John Drinkwater was an early 20th century English poet and playwright. After writing the drama Abraham Lincoln he wrote similar plays, Mary Stuart and Oliver Cromwell. Abraham Lincoln is a somewhat fictionalized play by John Drinkwater about the 16th President of the United States. Drinkwater's first great success, it opened in England in 1918 and on Broadway in 1919.
In Drinkwater's play Lincoln is depicted in 7 significant roles: husband; father; war leader; humanitarian; statesman; hero; and murder victim. Lincoln was the 16th President of the United States. His strength of character and brilliant mind helped keep the United States from falling apart. His tragic assassination robbed the US of a great man.

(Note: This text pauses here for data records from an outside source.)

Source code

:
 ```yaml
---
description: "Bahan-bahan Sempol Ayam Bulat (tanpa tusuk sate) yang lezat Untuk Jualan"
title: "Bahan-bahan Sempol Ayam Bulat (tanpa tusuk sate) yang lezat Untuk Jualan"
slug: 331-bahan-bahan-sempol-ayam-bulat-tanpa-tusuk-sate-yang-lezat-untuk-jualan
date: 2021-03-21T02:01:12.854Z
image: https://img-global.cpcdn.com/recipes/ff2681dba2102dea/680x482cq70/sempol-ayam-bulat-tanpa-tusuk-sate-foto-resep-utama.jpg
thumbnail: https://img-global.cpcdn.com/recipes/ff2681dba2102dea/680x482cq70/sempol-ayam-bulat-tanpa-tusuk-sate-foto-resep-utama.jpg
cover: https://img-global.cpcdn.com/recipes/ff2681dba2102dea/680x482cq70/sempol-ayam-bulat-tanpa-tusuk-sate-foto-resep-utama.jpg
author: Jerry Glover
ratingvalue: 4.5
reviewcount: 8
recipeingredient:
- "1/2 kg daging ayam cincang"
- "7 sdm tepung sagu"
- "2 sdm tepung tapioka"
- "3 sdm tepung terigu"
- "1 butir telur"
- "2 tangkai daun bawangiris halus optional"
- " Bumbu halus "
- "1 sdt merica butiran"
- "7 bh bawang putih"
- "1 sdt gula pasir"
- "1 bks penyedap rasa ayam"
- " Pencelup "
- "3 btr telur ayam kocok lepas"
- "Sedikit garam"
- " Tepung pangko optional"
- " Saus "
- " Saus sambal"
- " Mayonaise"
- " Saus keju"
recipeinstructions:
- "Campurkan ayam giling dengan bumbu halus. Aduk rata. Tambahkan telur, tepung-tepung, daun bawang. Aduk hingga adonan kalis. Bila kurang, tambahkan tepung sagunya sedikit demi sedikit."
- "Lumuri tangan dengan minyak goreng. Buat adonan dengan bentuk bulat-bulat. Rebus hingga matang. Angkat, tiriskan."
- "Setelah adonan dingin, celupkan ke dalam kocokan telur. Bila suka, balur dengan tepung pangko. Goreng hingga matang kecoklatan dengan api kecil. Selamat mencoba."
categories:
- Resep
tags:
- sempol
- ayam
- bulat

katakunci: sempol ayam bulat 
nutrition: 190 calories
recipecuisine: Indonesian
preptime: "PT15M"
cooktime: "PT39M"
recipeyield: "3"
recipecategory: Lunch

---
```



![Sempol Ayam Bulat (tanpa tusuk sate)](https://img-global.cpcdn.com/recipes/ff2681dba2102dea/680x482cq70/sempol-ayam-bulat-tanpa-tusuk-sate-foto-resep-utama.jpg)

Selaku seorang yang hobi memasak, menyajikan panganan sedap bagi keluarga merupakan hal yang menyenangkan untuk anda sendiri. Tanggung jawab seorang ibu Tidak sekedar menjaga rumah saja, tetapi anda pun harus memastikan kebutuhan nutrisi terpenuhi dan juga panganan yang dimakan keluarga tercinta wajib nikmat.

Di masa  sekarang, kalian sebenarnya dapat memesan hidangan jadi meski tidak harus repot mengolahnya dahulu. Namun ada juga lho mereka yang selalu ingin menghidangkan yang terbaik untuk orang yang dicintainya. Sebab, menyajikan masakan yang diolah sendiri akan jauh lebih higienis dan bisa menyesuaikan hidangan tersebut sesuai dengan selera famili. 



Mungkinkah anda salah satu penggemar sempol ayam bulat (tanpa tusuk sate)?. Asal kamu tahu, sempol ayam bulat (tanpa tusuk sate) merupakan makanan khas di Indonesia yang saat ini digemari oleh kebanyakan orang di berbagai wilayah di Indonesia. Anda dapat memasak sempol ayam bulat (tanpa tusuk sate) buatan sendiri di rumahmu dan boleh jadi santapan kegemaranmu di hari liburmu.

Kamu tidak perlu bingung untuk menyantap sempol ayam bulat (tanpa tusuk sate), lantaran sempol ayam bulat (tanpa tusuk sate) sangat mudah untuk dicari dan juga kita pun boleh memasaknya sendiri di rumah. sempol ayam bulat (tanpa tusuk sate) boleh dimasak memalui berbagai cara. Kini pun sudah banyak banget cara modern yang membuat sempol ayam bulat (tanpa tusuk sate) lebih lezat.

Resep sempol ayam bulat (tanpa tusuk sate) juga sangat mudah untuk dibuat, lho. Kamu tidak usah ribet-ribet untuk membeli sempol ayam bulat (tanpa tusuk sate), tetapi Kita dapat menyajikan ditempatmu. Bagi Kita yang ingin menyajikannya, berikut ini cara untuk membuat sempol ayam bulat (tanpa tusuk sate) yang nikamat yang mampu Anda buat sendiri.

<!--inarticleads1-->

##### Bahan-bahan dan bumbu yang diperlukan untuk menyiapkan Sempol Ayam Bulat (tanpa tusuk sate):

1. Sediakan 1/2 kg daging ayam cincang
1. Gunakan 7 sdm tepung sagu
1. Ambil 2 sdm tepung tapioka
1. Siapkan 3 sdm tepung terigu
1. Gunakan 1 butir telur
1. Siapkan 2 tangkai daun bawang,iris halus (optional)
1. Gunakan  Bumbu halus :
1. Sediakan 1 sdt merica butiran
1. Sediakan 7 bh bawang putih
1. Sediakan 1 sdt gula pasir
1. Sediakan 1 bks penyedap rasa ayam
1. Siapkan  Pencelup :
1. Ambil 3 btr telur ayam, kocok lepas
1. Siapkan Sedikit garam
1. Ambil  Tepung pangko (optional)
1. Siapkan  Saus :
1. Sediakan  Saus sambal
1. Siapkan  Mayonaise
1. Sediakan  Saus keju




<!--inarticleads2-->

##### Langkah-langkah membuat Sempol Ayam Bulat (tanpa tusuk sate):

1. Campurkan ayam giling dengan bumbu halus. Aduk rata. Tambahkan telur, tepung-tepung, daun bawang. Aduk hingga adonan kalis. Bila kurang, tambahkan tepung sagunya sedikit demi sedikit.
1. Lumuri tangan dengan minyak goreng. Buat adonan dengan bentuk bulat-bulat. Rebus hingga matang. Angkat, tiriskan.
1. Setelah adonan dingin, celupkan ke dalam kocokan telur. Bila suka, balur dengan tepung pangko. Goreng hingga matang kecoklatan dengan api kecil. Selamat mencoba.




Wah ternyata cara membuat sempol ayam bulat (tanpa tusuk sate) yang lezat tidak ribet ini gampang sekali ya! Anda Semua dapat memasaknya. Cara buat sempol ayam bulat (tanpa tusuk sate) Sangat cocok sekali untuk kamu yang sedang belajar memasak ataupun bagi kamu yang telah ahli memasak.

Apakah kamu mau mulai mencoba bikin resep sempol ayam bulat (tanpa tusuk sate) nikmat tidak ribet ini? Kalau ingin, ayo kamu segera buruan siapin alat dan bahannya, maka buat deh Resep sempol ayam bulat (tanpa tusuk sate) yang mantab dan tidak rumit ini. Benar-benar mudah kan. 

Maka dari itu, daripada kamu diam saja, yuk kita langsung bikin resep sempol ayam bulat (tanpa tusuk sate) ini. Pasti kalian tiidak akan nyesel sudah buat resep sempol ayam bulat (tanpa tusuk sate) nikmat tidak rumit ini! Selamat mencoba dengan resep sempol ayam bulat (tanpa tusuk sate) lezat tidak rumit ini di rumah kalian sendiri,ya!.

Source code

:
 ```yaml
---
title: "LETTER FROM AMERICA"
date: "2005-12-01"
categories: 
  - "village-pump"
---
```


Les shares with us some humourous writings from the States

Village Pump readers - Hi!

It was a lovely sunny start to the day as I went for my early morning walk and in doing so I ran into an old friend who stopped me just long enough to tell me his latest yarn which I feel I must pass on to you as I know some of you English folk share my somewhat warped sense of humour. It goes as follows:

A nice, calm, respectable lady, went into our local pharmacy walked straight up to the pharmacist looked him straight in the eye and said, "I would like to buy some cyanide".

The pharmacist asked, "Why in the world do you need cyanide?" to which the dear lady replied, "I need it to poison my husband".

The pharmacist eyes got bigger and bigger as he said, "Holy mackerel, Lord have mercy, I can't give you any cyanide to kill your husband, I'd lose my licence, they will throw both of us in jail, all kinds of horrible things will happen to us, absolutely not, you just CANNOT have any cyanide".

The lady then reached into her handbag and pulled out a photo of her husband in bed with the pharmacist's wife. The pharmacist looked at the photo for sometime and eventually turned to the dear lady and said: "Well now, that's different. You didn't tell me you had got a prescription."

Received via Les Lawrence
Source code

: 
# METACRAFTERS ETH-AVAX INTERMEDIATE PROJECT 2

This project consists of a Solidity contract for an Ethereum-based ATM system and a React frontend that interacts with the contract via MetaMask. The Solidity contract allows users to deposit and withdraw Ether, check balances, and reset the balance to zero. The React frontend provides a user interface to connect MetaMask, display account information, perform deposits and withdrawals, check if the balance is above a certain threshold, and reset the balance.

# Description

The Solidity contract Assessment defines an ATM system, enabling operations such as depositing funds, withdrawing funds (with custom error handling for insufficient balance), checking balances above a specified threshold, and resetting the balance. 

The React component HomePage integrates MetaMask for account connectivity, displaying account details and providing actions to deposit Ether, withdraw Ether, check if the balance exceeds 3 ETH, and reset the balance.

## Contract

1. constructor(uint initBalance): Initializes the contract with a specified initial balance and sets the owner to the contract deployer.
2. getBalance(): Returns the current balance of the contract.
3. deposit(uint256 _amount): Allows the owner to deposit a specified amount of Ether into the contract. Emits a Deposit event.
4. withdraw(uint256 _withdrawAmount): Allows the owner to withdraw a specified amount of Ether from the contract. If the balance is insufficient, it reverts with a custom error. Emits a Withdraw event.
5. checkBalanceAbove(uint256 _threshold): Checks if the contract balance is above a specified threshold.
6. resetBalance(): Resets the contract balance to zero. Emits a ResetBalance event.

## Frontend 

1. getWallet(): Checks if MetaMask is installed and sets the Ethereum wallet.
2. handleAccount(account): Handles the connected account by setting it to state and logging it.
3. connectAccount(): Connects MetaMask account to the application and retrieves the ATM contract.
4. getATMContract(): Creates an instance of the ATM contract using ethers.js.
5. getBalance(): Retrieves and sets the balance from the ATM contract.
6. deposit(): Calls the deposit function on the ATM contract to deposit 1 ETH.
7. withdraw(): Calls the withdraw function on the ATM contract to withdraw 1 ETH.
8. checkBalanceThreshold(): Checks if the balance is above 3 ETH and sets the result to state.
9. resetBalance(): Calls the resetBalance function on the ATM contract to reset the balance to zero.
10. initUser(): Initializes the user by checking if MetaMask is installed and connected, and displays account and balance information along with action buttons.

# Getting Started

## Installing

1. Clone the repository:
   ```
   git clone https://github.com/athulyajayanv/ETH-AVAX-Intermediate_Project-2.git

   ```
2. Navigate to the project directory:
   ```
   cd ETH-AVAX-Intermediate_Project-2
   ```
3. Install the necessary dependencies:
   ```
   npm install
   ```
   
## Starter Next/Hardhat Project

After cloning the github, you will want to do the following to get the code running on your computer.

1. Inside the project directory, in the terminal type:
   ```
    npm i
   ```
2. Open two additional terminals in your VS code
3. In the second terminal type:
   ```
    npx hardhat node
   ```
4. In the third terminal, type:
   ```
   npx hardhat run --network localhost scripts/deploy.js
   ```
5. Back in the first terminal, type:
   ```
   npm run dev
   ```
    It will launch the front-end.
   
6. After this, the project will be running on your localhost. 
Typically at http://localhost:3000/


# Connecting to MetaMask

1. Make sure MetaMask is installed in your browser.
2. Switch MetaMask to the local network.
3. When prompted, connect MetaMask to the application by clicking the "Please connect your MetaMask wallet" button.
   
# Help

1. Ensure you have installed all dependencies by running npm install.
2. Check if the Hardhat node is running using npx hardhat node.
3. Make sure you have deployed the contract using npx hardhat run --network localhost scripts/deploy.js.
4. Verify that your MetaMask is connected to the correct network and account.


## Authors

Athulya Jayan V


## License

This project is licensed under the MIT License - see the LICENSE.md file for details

A rare depiction of events in the life of a U.S. President by a British playwright, the play was a great success in its day, and was produced on radio by Orson Welles on August 15, 1938, on his program, The Mercury Theatre on the Air. In 1924, a two-reel sound film version of the play, also starring McGlynn, was filmed by Lee De Forest in his Phonofilm sound-on-film process. On May 26, 1952, the play was presented on television on the anthology series Studio One. The television version was notable for featuring actor James Dean in a small, but very noticeable role. The production has survived on kinescope, available at the Internet Archive.
Drinkwater's play is rarely revived today. The play covers events in Lincoln's Presidency from his election in 1860 to his assassination, but leaves out most of the events in his private life.